* **Goal of the exercise**:
Your answer must be an exact transcription of every record below, with the pictures omitted.

* **Extracted records**:
-------

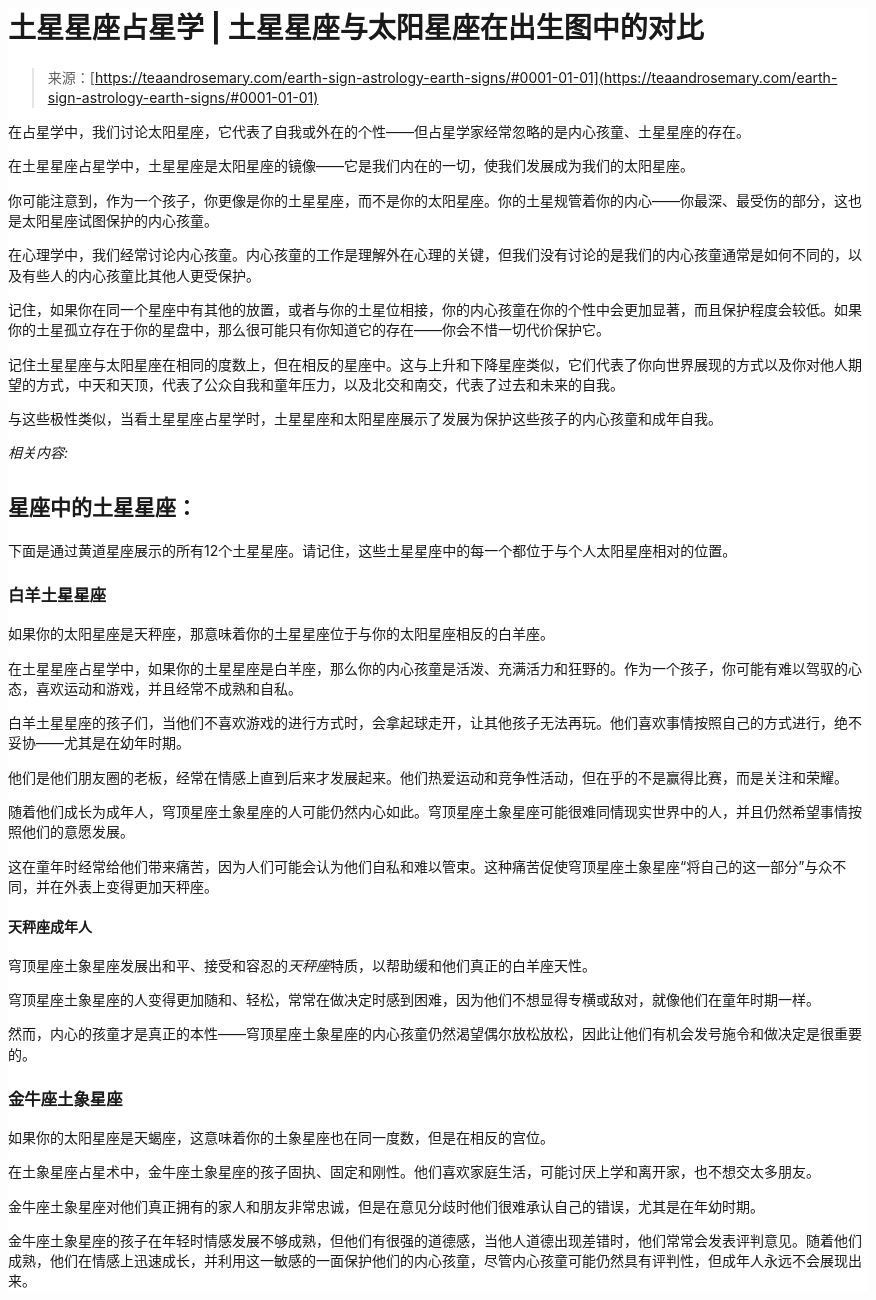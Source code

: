 

# 土星星座占星学 | 土星星座与太阳星座在出生图中的对比

> 来源：[https://teaandrosemary.com/earth-sign-astrology-earth-signs/#0001-01-01](https://teaandrosemary.com/earth-sign-astrology-earth-signs/#0001-01-01)

在占星学中，我们讨论太阳星座，它代表了自我或外在的个性——但占星学家经常忽略的是内心孩童、土星星座的存在。

在土星星座占星学中，土星星座是太阳星座的镜像——它是我们内在的一切，使我们发展成为我们的太阳星座。

你可能注意到，作为一个孩子，你更像是你的土星星座，而不是你的太阳星座。你的土星规管着你的内心——你最深、最受伤的部分，这也是太阳星座试图保护的内心孩童。

在心理学中，我们经常讨论内心孩童。内心孩童的工作是理解外在心理的关键，但我们没有讨论的是我们的内心孩童通常是如何不同的，以及有些人的内心孩童比其他人更受保护。

记住，如果你在同一个星座中有其他的放置，或者与你的土星位相接，你的内心孩童在你的个性中会更加显著，而且保护程度会较低。如果你的土星孤立存在于你的星盘中，那么很可能只有你知道它的存在——你会不惜一切代价保护它。

记住土星星座与太阳星座在相同的度数上，但在相反的星座中。这与上升和下降星座类似，它们代表了你向世界展现的方式以及你对他人期望的方式，中天和天顶，代表了公众自我和童年压力，以及北交和南交，代表了过去和未来的自我。

与这些极性类似，当看土星星座占星学时，土星星座和太阳星座展示了发展为保护这些孩子的内心孩童和成年自我。

*相关内容:*

## 星座中的土星星座：

下面是通过黄道星座展示的所有12个土星星座。请记住，这些土星星座中的每一个都位于与个人太阳星座相对的位置。

### 白羊土星星座

如果你的太阳星座是天秤座，那意味着你的土星星座位于与你的太阳星座相反的白羊座。

在土星星座占星学中，如果你的土星星座是白羊座，那么你的内心孩童是活泼、充满活力和狂野的。作为一个孩子，你可能有难以驾驭的心态，喜欢运动和游戏，并且经常不成熟和自私。

白羊土星星座的孩子们，当他们不喜欢游戏的进行方式时，会拿起球走开，让其他孩子无法再玩。他们喜欢事情按照自己的方式进行，绝不妥协——尤其是在幼年时期。

他们是他们朋友圈的老板，经常在情感上直到后来才发展起来。他们热爱运动和竞争性活动，但在乎的不是赢得比赛，而是关注和荣耀。

随着他们成长为成年人，穹顶星座土象星座的人可能仍然内心如此。穹顶星座土象星座可能很难同情现实世界中的人，并且仍然希望事情按照他们的意愿发展。

这在童年时经常给他们带来痛苦，因为人们可能会认为他们自私和难以管束。这种痛苦促使穹顶星座土象星座“将自己的这一部分”与众不同，并在外表上变得更加天秤座。

#### 天秤座成年人

穹顶星座土象星座发展出和平、接受和容忍的*天秤座*特质，以帮助缓和他们真正的白羊座天性。

穹顶星座土象星座的人变得更加随和、轻松，常常在做决定时感到困难，因为他们不想显得专横或敌对，就像他们在童年时期一样。

然而，内心的孩童才是真正的本性——穹顶星座土象星座的内心孩童仍然渴望偶尔放松放松，因此让他们有机会发号施令和做决定是很重要的。

### 金牛座土象星座

如果你的太阳星座是天蝎座，这意味着你的土象星座也在同一度数，但是在相反的宫位。

在土象星座占星术中，金牛座土象星座的孩子固执、固定和刚性。他们喜欢家庭生活，可能讨厌上学和离开家，也不想交太多朋友。

金牛座土象星座对他们真正拥有的家人和朋友非常忠诚，但是在意见分歧时他们很难承认自己的错误，尤其是在年幼时期。

金牛座土象星座的孩子在年轻时情感发展不够成熟，但他们有很强的道德感，当他人道德出现差错时，他们常常会发表评判意见。随着他们成熟，他们在情感上迅速成长，并利用这一敏感的一面保护他们的内心孩童，尽管内心孩童可能仍然具有评判性，但成年人永远不会展现出来。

-------

* **Exercise result**:
Source code

: 

# 土星星座占星学 | 土星星座与太阳星座在出生图中的对比

> 来源：[https://teaandrosemary.com/earth-sign-astrology-earth-signs/#0001-01-01](https://teaandrosemary.com/earth-sign-astrology-earth-signs/#0001-01-01)

在占星学中，我们讨论太阳星座，它代表了自我或外在的个性——但占星学家经常忽略的是内心孩童、土星星座的存在。

在土星星座占星学中，土星星座是太阳星座的镜像——它是我们内在的一切，使我们发展成为我们的太阳星座。

你可能注意到，作为一个孩子，你更像是你的土星星座，而不是你的太阳星座。你的土星规管着你的内心——你最深、最受伤的部分，这也是太阳星座试图保护的内心孩童。

在心理学中，我们经常讨论内心孩童。内心孩童的工作是理解外在心理的关键，但我们没有讨论的是我们的内心孩童通常是如何不同的，以及有些人的内心孩童比其他人更受保护。

记住，如果你在同一个星座中有其他的放置，或者与你的土星位相接，你的内心孩童在你的个性中会更加显著，而且保护程度会较低。如果你的土星孤立存在于你的星盘中，那么很可能只有你知道它的存在——你会不惜一切代价保护它。

记住土星星座与太阳星座在相同的度数上，但在相反的星座中。这与上升和下降星座类似，它们代表了你向世界展现的方式以及你对他人期望的方式，中天和天顶，代表了公众自我和童年压力，以及北交和南交，代表了过去和未来的自我。

与这些极性类似，当看土星星座占星学时，土星星座和太阳星座展示了发展为保护这些孩子的内心孩童和成年自我。

*相关内容:*

## 星座中的土星星座：

下面是通过黄道星座展示的所有12个土星星座。请记住，这些土星星座中的每一个都位于与个人太阳星座相对的位置。

### 白羊土星星座

如果你的太阳星座是天秤座，那意味着你的土星星座位于与你的太阳星座相反的白羊座。

在土星星座占星学中，如果你的土星星座是白羊座，那么你的内心孩童是活泼、充满活力和狂野的。作为一个孩子，你可能有难以驾驭的心态，喜欢运动和游戏，并且经常不成熟和自私。

白羊土星星座的孩子们，当他们不喜欢游戏的进行方式时，会拿起球走开，让其他孩子无法再玩。他们喜欢事情按照自己的方式进行，绝不妥协——尤其是在幼年时期。

他们是他们朋友圈的老板，经常在情感上直到后来才发展起来。他们热爱运动和竞争性活动，但在乎的不是赢得比赛，而是关注和荣耀。

随着他们成长为成年人，穹顶星座土象星座的人可能仍然内心如此。穹顶星座土象星座可能很难同情现实世界中的人，并且仍然希望事情按照他们的意愿发展。

这在童年时经常给他们带来痛苦，因为人们可能会认为他们自私和难以管束。这种痛苦促使穹顶星座土象星座“将自己的这一部分”与众不同，并在外表上变得更加天秤座。

#### 天秤座成年人

穹顶星座土象星座发展出和平、接受和容忍的*天秤座*特质，以帮助缓和他们真正的白羊座天性。

穹顶星座土象星座的人变得更加随和、轻松，常常在做决定时感到困难，因为他们不想显得专横或敌对，就像他们在童年时期一样。

然而，内心的孩童才是真正的本性——穹顶星座土象星座的内心孩童仍然渴望偶尔放松放松，因此让他们有机会发号施令和做决定是很重要的。

### 金牛座土象星座

如果你的太阳星座是天蝎座，这意味着你的土象星座也在同一度数，但是在相反的宫位。

在土象星座占星术中，金牛座土象星座的孩子固执、固定和刚性。他们喜欢家庭生活，可能讨厌上学和离开家，也不想交太多朋友。

金牛座土象星座对他们真正拥有的家人和朋友非常忠诚，但是在意见分歧时他们很难承认自己的错误，尤其是在年幼时期。

金牛座土象星座的孩子在年轻时情感发展不够成熟，但他们有很强的道德感，当他人道德出现差错时，他们常常会发表评判意见。随着他们成熟，他们在情感上迅速成长，并利用这一敏感的一面保护他们的内心孩童，尽管内心孩童可能仍然具有评判性，但成年人永远不会展现出来。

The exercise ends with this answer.